§ **Task description**
Every line of the material below that holds the string "checkout" should be copied.

§ **Input**
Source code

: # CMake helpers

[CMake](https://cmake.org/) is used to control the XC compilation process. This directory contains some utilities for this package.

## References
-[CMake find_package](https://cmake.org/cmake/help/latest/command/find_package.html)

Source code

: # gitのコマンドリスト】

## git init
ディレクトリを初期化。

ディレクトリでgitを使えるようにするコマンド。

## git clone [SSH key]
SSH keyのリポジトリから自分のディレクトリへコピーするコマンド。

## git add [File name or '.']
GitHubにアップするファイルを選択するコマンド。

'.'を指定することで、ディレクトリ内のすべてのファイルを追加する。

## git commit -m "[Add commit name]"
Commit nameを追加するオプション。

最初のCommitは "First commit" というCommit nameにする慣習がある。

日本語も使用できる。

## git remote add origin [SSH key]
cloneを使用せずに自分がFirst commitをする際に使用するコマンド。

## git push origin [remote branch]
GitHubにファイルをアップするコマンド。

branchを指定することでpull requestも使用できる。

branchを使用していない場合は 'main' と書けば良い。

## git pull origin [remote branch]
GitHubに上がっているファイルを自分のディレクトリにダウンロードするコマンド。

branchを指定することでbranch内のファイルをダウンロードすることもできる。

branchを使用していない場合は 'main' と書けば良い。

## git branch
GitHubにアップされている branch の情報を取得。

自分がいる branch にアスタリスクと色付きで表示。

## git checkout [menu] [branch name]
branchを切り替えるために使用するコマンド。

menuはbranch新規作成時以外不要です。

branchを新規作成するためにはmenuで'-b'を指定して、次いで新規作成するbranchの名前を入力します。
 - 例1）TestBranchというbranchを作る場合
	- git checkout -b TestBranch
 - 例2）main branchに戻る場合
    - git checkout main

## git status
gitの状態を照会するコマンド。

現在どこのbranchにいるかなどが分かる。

§ **Task solution**
## git checkout [menu] [branch name]
	- git checkout -b TestBranch
    - git checkout main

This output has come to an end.